> [TASK OBJECTIVE]: Repeat exactly each line of the material, starting from the line that contains "- Certified Product development specialist" and finishing with the final line.

> [EXCERPTED DATA]:
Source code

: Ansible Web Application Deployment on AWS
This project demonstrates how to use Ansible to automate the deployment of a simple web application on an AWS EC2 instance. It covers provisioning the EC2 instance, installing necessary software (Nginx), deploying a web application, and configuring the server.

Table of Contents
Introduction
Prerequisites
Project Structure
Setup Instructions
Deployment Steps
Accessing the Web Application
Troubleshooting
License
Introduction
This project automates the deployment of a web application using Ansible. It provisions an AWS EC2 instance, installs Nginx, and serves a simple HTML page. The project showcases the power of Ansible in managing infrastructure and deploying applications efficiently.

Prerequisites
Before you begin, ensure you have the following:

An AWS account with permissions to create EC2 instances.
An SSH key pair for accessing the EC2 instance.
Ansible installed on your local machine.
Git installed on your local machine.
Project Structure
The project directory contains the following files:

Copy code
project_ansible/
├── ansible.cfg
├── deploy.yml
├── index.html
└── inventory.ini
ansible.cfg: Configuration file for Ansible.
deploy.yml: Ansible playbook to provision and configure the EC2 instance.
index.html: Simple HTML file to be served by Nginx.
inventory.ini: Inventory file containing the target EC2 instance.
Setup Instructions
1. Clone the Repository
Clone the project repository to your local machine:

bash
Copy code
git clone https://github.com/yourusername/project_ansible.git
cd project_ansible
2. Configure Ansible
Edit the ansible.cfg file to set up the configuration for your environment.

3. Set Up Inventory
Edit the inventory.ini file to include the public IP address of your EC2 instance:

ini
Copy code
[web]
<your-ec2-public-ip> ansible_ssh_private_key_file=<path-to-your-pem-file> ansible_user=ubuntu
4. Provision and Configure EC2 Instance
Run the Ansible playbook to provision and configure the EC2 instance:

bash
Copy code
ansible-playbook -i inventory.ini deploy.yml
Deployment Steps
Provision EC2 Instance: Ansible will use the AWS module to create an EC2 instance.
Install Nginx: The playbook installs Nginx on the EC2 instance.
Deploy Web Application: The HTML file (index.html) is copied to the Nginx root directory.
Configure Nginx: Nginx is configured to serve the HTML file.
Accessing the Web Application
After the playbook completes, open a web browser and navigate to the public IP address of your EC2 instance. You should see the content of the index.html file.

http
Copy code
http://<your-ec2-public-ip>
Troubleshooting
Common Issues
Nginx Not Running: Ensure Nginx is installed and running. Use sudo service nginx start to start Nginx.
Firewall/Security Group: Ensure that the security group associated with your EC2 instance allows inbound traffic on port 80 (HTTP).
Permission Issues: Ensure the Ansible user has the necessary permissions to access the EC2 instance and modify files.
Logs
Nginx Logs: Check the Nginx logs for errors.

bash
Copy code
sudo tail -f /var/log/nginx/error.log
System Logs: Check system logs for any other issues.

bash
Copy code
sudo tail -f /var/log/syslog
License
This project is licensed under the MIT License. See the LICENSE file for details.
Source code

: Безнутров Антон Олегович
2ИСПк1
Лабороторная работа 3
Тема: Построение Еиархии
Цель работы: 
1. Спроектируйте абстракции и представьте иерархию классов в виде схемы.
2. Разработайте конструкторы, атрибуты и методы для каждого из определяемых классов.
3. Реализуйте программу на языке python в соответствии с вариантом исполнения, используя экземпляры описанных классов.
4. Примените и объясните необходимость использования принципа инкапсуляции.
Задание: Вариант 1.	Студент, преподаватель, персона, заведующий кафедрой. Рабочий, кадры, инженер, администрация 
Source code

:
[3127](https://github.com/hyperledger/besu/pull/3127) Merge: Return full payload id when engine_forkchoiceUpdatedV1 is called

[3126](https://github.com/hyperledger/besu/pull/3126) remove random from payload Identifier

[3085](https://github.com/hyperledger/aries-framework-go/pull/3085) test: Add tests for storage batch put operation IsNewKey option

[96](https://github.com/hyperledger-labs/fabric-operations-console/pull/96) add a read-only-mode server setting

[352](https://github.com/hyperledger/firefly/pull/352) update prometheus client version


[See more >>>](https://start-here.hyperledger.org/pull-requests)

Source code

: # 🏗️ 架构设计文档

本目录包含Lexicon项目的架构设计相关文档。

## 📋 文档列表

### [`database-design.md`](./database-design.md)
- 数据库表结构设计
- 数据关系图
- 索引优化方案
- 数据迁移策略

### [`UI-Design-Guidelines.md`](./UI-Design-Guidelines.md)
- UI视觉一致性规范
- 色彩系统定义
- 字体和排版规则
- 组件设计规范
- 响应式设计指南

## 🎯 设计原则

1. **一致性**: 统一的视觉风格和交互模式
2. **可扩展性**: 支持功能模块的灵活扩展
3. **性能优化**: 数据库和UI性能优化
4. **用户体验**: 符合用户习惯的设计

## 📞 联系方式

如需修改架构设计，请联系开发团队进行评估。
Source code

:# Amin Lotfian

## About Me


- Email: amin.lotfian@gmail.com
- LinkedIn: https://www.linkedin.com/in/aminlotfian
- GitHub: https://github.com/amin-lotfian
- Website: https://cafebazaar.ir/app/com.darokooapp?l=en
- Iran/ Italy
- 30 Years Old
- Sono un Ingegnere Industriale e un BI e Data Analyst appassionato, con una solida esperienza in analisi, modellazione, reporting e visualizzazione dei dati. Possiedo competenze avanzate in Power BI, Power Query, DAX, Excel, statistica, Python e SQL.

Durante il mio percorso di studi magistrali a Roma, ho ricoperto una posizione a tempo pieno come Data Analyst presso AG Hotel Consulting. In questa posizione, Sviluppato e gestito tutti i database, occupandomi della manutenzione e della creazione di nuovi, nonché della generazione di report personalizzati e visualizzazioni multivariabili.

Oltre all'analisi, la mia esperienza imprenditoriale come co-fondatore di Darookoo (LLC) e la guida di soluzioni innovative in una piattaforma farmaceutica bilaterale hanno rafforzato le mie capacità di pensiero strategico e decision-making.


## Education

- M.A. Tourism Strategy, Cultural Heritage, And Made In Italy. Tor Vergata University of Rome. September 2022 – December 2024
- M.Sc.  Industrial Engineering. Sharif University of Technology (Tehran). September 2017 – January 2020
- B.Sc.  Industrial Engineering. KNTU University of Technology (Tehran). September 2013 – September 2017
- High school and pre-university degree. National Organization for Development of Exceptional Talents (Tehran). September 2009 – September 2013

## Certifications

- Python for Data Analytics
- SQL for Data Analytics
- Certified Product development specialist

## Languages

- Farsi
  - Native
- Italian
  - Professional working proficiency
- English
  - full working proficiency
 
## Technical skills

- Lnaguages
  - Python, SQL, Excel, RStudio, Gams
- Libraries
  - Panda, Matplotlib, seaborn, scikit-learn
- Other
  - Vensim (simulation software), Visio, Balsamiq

> [COMPLETED TASK]:
- Certified Product development specialist

## Languages

- Farsi
  - Native
- Italian
  - Professional working proficiency
- English
  - full working proficiency
 
## Technical skills

- Lnaguages
  - Python, SQL, Excel, RStudio, Gams
- Libraries
  - Panda, Matplotlib, seaborn, scikit-learn
- Other
  - Vensim (simulation software), Visio, Balsamiq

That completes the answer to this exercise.